Sappiamo che i viaggi rimarranno difficili in futuro, e questo avrà un forte impatto sul mondo dell’arte contemporanea internazionale che vive di fiere, grandi mostre e biennali. Credo che quanto abbiamo vissuto ispirerà il settore museale a ripensare i propri obiettivi e chi saprà adattarsi al meglio ne uscirà vincitore. Per quanto ci riguarda, intendo rafforzare il ruolo del museo come partner attivo nell’ecosistema culturale della regione, anche riguardo alla capacità del territorio di attrarre cittadine e cittadini qualificati, turismo e innovazione. L’Alto Adige è una regione che unisce vocazione territoriale e globalizzazione. Ciò nonostante, quando si tratta di cultura, in un paesaggio così complesso, le persone sono abituate a guardare al passato.
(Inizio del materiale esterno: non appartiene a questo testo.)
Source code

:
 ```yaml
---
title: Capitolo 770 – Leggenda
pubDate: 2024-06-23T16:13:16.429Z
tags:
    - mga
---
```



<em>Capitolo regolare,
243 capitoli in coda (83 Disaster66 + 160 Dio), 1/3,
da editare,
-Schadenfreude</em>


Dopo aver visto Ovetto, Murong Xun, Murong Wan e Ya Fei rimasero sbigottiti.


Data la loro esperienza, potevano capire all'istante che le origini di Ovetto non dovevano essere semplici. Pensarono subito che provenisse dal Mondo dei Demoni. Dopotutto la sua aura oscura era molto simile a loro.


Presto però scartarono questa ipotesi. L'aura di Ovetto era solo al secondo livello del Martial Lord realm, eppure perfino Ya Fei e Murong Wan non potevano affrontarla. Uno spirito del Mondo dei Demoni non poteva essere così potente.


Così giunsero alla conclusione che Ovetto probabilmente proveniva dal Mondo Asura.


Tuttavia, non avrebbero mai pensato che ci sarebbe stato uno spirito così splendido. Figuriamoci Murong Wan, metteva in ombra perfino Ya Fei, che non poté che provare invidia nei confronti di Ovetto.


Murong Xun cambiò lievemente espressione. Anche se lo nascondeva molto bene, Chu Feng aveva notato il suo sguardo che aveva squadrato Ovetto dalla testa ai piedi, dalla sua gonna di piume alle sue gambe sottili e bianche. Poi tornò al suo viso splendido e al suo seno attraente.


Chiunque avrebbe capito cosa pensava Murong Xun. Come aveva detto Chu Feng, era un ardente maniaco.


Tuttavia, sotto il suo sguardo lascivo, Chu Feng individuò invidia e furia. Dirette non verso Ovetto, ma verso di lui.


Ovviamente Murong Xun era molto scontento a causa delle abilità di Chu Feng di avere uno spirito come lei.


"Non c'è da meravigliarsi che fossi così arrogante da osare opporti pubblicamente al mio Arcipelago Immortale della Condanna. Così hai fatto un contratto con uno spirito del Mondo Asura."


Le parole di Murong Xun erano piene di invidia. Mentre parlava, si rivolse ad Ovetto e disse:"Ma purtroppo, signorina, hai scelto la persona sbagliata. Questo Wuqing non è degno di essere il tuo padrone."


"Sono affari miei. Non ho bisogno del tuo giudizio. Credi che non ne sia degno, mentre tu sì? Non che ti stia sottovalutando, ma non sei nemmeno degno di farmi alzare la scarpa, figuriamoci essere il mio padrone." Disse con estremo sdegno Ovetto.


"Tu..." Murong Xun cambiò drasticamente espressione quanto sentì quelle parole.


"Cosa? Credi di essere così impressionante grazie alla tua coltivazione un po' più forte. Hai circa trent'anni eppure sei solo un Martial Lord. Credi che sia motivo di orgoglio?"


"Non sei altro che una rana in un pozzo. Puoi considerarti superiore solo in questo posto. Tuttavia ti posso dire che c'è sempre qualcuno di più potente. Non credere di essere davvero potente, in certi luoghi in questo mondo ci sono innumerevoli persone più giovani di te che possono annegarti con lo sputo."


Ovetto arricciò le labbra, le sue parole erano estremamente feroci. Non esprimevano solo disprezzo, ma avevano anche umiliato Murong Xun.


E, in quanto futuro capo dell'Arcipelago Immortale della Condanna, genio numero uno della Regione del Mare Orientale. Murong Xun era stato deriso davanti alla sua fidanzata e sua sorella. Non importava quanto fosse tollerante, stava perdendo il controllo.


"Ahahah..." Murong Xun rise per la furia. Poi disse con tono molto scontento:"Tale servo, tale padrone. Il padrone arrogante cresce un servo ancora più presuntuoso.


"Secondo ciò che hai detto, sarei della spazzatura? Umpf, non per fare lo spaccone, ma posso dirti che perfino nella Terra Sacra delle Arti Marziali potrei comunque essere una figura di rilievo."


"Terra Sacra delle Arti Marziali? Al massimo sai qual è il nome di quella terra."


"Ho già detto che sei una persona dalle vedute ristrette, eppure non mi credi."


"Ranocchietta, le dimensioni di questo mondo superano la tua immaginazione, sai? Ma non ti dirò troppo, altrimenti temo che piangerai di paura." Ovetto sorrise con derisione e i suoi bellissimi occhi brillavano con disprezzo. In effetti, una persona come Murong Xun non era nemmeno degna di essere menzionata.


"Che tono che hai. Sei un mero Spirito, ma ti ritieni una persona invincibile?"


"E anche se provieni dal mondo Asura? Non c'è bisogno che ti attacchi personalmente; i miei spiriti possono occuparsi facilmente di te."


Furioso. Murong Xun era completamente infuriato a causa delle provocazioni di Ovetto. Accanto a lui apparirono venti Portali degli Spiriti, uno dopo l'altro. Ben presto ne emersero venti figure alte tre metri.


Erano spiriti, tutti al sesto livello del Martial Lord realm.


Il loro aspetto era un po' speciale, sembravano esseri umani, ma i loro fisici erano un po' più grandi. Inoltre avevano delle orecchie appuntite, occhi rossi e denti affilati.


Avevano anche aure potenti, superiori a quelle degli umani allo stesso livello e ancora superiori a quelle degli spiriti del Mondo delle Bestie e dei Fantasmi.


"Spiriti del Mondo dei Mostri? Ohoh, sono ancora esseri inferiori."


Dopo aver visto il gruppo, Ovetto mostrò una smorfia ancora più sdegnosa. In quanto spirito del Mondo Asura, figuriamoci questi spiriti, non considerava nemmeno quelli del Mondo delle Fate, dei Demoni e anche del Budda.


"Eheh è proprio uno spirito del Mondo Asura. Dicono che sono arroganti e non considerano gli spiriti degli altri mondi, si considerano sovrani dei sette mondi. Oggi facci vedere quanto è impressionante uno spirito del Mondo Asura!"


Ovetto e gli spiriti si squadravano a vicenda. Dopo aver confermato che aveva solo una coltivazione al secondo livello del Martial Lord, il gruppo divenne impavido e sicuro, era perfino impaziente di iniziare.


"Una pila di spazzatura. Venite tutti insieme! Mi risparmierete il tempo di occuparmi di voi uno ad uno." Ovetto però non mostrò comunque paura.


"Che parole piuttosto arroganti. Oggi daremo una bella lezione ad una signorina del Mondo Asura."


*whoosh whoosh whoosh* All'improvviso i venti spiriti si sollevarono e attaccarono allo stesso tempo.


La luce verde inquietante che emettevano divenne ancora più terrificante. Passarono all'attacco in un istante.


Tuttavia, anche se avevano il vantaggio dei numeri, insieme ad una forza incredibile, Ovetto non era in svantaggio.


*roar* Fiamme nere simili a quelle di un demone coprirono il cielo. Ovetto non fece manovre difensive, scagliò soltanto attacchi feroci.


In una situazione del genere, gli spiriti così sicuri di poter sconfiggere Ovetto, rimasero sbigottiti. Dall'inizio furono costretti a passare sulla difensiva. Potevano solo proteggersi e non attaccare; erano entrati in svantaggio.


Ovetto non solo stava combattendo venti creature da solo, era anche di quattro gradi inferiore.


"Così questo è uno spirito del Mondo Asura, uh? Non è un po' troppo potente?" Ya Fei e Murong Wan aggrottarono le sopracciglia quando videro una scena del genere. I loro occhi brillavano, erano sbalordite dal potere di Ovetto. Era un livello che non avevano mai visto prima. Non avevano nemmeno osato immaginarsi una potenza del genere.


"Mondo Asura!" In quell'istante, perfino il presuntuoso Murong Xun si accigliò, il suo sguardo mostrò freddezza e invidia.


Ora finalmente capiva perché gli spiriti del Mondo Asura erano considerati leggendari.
Questo è comprensibile, ma il contributo di Museion al territorio è tenere lo sguardo rivolto al futuro, certo con un atteggiamento di massima collaborazione e inclusione.
– L’utilizzo della comunicazione digitale e della condivisione di progetti online è stato cruciale, ma è parso altresì evidente che la fruizione fisica delle opere, degli ambienti, delle architetture non è in alcun modo sostituibile. Come possono essere integrate al meglio questi due livelli in modo che le specificità del digitale siano sfruttate come una ulteriore proposta museale?
L’utilizzo della comunicazione digitale e della condivisione di progetti online è stato fondamentale, ma è emerso chiaramente che la fruizione fisica di opere, spazi e architetture non è in alcun modo sostituibile. Come possono questi due livelli interagire al meglio, per sfruttare al massimo le specificità del digitale? Nell’esperienza museale nessun singolo formato è a sé stante: l’immaginazione si esprime quando i formati sono interconnessi. Ad esempio, i social media non sono un sistema di trasmissione unidirezionale di informazioni istituzionali, ma diventano produttivi quando sono collegati alla collezione e alla ricerca. Fa tutto parte di un unico “pacchetto” attraverso cui i musei generano e distribuiscono contenuti.